Saved data entries:
• • • • • • •

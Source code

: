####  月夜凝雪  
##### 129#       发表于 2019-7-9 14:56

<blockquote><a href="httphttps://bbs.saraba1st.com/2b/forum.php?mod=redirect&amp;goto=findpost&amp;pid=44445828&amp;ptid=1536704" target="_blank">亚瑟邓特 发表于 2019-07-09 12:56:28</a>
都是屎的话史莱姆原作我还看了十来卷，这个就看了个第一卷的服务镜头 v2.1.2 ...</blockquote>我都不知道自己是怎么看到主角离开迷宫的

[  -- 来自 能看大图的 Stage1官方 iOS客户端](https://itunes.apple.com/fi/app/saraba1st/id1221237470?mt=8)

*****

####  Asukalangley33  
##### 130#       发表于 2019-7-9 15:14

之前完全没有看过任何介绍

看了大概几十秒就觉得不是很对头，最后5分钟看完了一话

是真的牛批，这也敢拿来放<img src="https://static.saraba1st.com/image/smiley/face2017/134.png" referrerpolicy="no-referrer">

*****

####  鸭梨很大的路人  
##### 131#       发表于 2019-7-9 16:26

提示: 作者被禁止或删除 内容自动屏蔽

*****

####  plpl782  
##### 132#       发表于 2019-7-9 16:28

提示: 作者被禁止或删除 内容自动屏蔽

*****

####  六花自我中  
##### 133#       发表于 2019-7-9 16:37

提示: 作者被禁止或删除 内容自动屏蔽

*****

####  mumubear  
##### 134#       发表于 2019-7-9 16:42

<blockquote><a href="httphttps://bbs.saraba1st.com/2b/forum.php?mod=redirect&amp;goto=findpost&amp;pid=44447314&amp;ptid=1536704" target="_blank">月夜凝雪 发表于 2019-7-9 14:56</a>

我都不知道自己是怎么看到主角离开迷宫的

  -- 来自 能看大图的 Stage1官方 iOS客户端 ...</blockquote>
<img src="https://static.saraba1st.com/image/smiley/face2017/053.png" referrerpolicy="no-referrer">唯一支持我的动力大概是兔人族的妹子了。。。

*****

• • • • • • •

• **Assignment**
The expected output is every line of the records in which the string "forum" appears.

• **Result for this task**
<blockquote><a href="httphttps://bbs.saraba1st.com/2b/forum.php?mod=redirect&amp;goto=findpost&amp;pid=44445828&amp;ptid=1536704" target="_blank">亚瑟邓特 发表于 2019-07-09 12:56:28</a>
<blockquote><a href="httphttps://bbs.saraba1st.com/2b/forum.php?mod=redirect&amp;goto=findpost&amp;pid=44447314&amp;ptid=1536704" target="_blank">月夜凝雪 发表于 2019-7-9 14:56</a>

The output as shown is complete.